Por outro lado, como as plataformas online de comunicação permanecem sob gestão de grupos internacionais e os mecanismos de visibilidade das mensagens publicadas são conduzidos por práticas de mercado, apostar no determinismo tecnológico para evidenciar o equilíbrio das relações é uma falácia.


Se a concentração de poder político e econômico permanece como elemento norteador das práticas comunicacionais, o desequilíbrio das relações se recrudesce. Logo, mesmo diante de todos os esforços estabelecidos, ainda são reduzidas as possibilidades de envolvimento da sociedade com iniciativas comunitárias (PERUZZO,2007). Mas, dada a própria prerrogativa de constituição do jornalismo comunitário, compreendemos que seja possível percorrer de modo potencial condições que se estabeleçam como pilares para a constituição do pensamento crítico da sociedade em relação às práticas comunicacionais.


Diante do breve contexto apresentado, propomos lançar luz sobre a construção social do pensamento crítico por meio do  jornalismo comunitário a partir das observações de Genro Filho (1987)  e de Heller (2000) para conjecturarmos como a prática jornalística comunitária pode contribuir com a construção crítica da sociedade, com a ampliação da participação social e, consequentemente, com o dispêndio de interesse dos indivíduos em relação às notícias.

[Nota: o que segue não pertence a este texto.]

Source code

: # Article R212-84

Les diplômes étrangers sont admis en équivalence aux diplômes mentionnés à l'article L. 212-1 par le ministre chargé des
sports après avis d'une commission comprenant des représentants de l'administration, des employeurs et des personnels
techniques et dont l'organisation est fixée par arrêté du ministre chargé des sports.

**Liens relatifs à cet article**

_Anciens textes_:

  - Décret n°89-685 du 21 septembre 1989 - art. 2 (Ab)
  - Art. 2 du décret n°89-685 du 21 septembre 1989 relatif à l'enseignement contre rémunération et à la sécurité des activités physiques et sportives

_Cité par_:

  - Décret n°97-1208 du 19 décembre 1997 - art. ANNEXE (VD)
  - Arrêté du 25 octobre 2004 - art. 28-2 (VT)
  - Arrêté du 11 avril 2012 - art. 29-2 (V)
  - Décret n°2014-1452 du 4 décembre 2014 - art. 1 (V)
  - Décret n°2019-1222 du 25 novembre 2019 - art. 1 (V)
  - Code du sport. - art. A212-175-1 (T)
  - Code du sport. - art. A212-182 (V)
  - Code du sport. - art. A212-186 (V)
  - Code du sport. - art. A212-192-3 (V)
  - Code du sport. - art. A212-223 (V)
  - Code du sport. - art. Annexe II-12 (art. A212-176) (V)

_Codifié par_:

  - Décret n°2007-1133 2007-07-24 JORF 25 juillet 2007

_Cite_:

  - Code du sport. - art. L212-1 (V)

Relembramos que todos os homens são intelectuais (Gramsci, 2001) e que, embora imbuídos da capacidade de “suspensão do cotidiano” (Heller, 2000), nem todos a realizam continuamente e percebem que os fatos devem ser compreendidos a partir da perspectiva da totalidade social.


Nesse sentido, os jornalistas possuem atuação essencial para estimular o desenvolvimento do conhecimento e do pensamento crítico junto ao público. A busca pela melhor compreensão dos fatos e pela reflexão sobre o senso comum se configuram como instrumento catalizador da transformação social e do estabelecimento de níveis de participação, ou contestação, em relação às práticas comunicacionais alternativas e hegemônicas.


A proposta deste artigo não pretende esgotar o assunto, mas proporcionar reflexões iniciais sobre a práxis jornalística e sua relação com a cotidianidade para o desenvolvimento de pensamento crítico por meio do jornalismo comunitário.


No cenário de convergência midiática e suposta multiplicação de vozes, o jornalismo comunitário pode se posicionar como instrumento de transformação social ao proporcionar, a partir da cotidianidade, diálogo, reflexão sobre o senso comum e sistematização do pensamento crítico. Um longo e grande percurso a percorrer, mas que pode ser muito significativo inclusive para o campo jornalístico em geral.


Nesse sentido, conforme pesquisa em andamento, cabe exploração intensiva e análise aprofundada sobre as experiências cotidianas e os níveis de participação possibilitados pelo jornalismo comunitário, assim como os rastros produzidos, a partir de mediações e mecanismos que colaborem com a construção do conhecimento e a consciência crítica do público.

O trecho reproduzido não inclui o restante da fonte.